AbstractThe crisis in Sri Lanka, which is rooted in the politics of ethnicity and reached a new stage in May 2009 when the government forces militarily defeated the Tamil Tiger rebels, forms the backdrop to this article. Transformative spirituality in this context is demonstrated in the strong bond of friendship between the author, a Sri Lankan Sinhalese, and a colleague who is a Sri Lankan Tamil. The article draws upon four principles of transformative spirituality in the interreligious context articulated by Sri Lankan Jesuit priest Aloysius Pieris. First, it must take the context seriously, which, in the Sri Lankan context means its grinding poverty and its rich religious diversity, to which must now be added the devastating war that has just concluded. Second, robust interreligious dialogue requires that Christians look beyond typologies such as exclusivism, inclusivism and pluralism, and engage other religious traditions on their own terms. Third, unless religions engage with the other core‐to‐core, rather than engage the kernel of Christianity with the husk of Buddhism, there cannot be genuine transformative spirituality.
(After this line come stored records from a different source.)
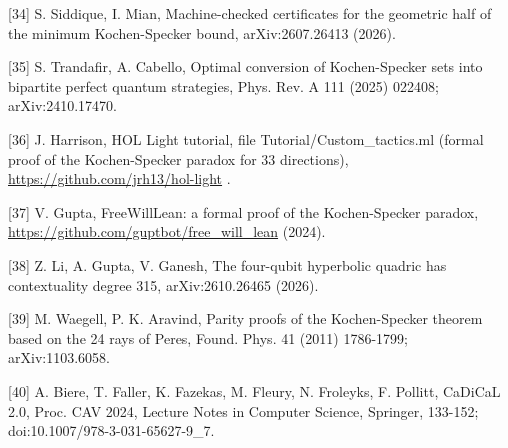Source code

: \documentclass[11pt,a4paper]{article}
\begin{document}
{[}34{]} S. Siddique, I. Mian, Machine-checked certificates for the geometric half of the minimum Kochen-Specker bound, arXiv:2607.26413 (2026).

{[}35{]} S. Trandafir, A. Cabello, Optimal conversion of Kochen-Specker sets into bipartite perfect quantum strategies, Phys. Rev. A 111 (2025) 022408; arXiv:2410.17470.

{[}36{]} J. Harrison, HOL Light tutorial, file Tutorial/Custom\_tactics.ml (formal proof of the Kochen-Specker paradox for 33 directions), \url{https://github.com/jrh13/hol-light} .

{[}37{]} V. Gupta, FreeWillLean: a formal proof of the Kochen-Specker paradox, \url{https://github.com/guptbot/free_will_lean} (2024).

{[}38{]} Z. Li, A. Gupta, V. Ganesh, The four-qubit hyperbolic quadric has contextuality degree 315, arXiv:2610.26465 (2026).

{[}39{]} M. Waegell, P. K. Aravind, Parity proofs of the Kochen-Specker theorem based on the 24 rays of Peres, Found. Phys. 41 (2011) 1786-1799; arXiv:1103.6058.

{[}40{]} A. Biere, T. Faller, K. Fazekas, M. Fleury, N. Froleyks, F. Pollitt, CaDiCaL 2.0, Proc. CAV 2024, Lecture Notes in Computer Science, Springer, 133-152; doi:10.1007/978-3-031-65627-9\_7.
\end{document}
Fourth, transformative spirituality is only possible when the core of Christianity meets the core of Buddhism in the praxis of liberation. Acknowledging that dialogue never engages only the participants' religious identity, but engages the other as a whole person with multiple identities, the article applies Pieris' interreligious dialogue principles to conflictual ethnic relations seeking to provide dialogue as a model for other types of reconciliation.